These strategies are not mutually exclusive; every company strives for cost efficiencies, differentiation, and market leadership of some sort. But either strategy requires markedly different organizational, operational, and marketing execution, which is why a company must decide how it wants to compete, what it wants to be when it grows up.

But what about the middle of the pyramid? How can you compete there when it’s generally assumed that if you don’t lead in cost or differentiation that you can at best earn average profits? There is a third strategy: Most Bang for the Buck (MoBaBu!).

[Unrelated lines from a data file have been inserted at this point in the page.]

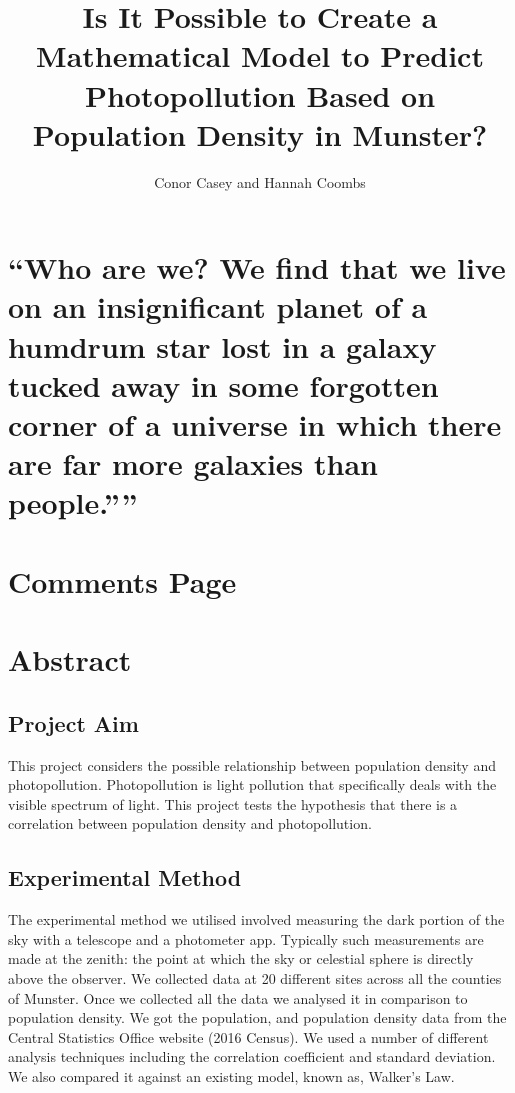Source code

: \documentclass[12pt]{titlepage}
\title{Is It Possible to Create a Mathematical Model to Predict Photopollution Based on Population Density in Munster?}
\author{Conor Casey and Hannah Coombs}
\begin{document}
\maketitle

\clearpage\mbox{}\clearpage


\chapter*{
\centering
    ``Who are we? We find that we live on an insignificant planet of a humdrum star
lost in a galaxy tucked away in some forgotten corner of a universe
in which there are far more galaxies than people.”''
\\[5pt]
}

\chapter*{Comments Page}

\chapter*{Abstract}
\section*{Project Aim} 
This project considers the possible relationship between population density and photopollution. Photopollution is light pollution that specifically deals with the visible spectrum of light. This project tests the hypothesis that there is a correlation between population density and photopollution.  

\section*{Experimental Method} 
The experimental method we utilised involved measuring the dark portion of the sky with a telescope and a photometer app. Typically such measurements are made at the zenith: the point at which the sky or celestial sphere is directly above the observer. We collected data at 20 different sites across all the counties of Munster. Once we collected all the data we analysed it in comparison to population density. We got the population, and population density data from the Central Statistics Office website (2016 Census). We used a number of different analysis techniques including the correlation coefficient and standard deviation. We also compared it against an existing model, known as, Walker's Law.  
\end{document}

MoBaBu lets you cover the Safety-Love/belonging-Esteem spectrum.

Sure, Rolex might provide more bang for the buck when compared to Urwerk, a pretty good $75,000 watch (sorry, I haven’t done my homework on surfactants in dish detergents). But that’s not the point. There are broad categories where companies have established MoBaBu leadership. Hyundai in automobiles for example—they may only be 95% as good as Toyota or Honda in fit, finish, and performance, but at a lower cost and with a lot more features. You definitely get more for your $.

Come to think of it, that’s what Consumer Reports “Recommended” rating is all about.

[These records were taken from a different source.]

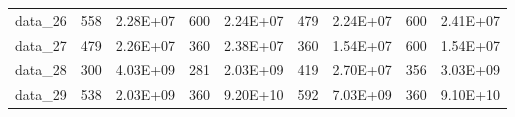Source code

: \begin{table}[!h]
\begin{tabular}{lllllllll}
data\_26 & 558               & 2.28E+07             & 600                                      & 2.24E+07                                     & 479                                         & 2.24E+07                                        & 600                                      & 2.41E+07                                     \\
data\_27 & 479               & 2.26E+07             & 360                                      & 2.38E+07                                     & 360                                         & 1.54E+07                                        & 600                                      & 1.54E+07                                     \\
data\_28 & 300               & 4.03E+09             & 281                                      & 2.03E+09                                     & 419                                         & 2.70E+07                                        & 356                                      & 3.03E+09                                     \\
data\_29 & 538               & 2.03E+09             & 360                                      & 9.20E+10                                     & 592                                         & 7.03E+09                                        & 360                                      & 9.10E+10                                     \\ \hline
\end{tabular}
\end{table}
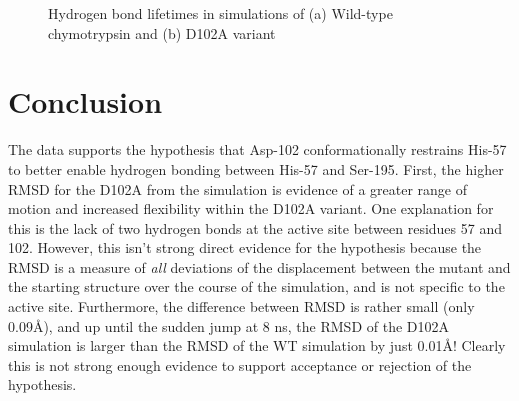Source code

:\documentclass[11pt, twocolumn]{article}
\begin{document}
\begin{figure}[H]
    \centering


    \caption{Hydrogen bond lifetimes in simulations of
        (a) Wild-type chymotrypsin and (b) D102A variant
        }\label{fig:hbond_times}
\end{figure}


\newpage
\section{Conclusion}

The data supports the hypothesis that Asp-102 conformationally restrains His-57
to better enable hydrogen bonding between His-57 and Ser-195.
First, the higher RMSD for the D102A from the simulation is evidence of a
greater range of motion and increased flexibility within the D102A variant.
One explanation for this is the lack of two hydrogen bonds at the active site
between residues 57 and 102. However, this isn't strong direct evidence for
the hypothesis because the RMSD is a measure of \textit{all} deviations of
the displacement between the mutant and the starting structure over the course
of the simulation, and is not specific to the active site. Furthermore, the
difference between RMSD is rather small (only 0.09\AA{}), and up until the
sudden jump at 8 ns, the RMSD of the D102A simulation is larger than the RMSD
of the WT simulation by just 0.01\AA{}! Clearly this is not strong enough
evidence to support acceptance or rejection of the hypothesis.
\end{document}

MoBaBu isn’t just a mishmash of cost and differentiation strategies. It does require both elements, but most importantly MoBaBu requires customer insights, market foresight, and true leadership: a corporate culture of empowerment that creates and rewards engaged employees who communicate upward what they think the market can really benefit from.

MoBaBu shoppers are not on the cutting edge, but they sure can do simple value math, and retire comfortably because even though in their minds they never truly sacrifice, they still are thrifty. Marketers are well advised to engineer for this savvy subculture that has great spending power and is experiencing recession fatigue.

Is your organization structured to exploit this opportunity?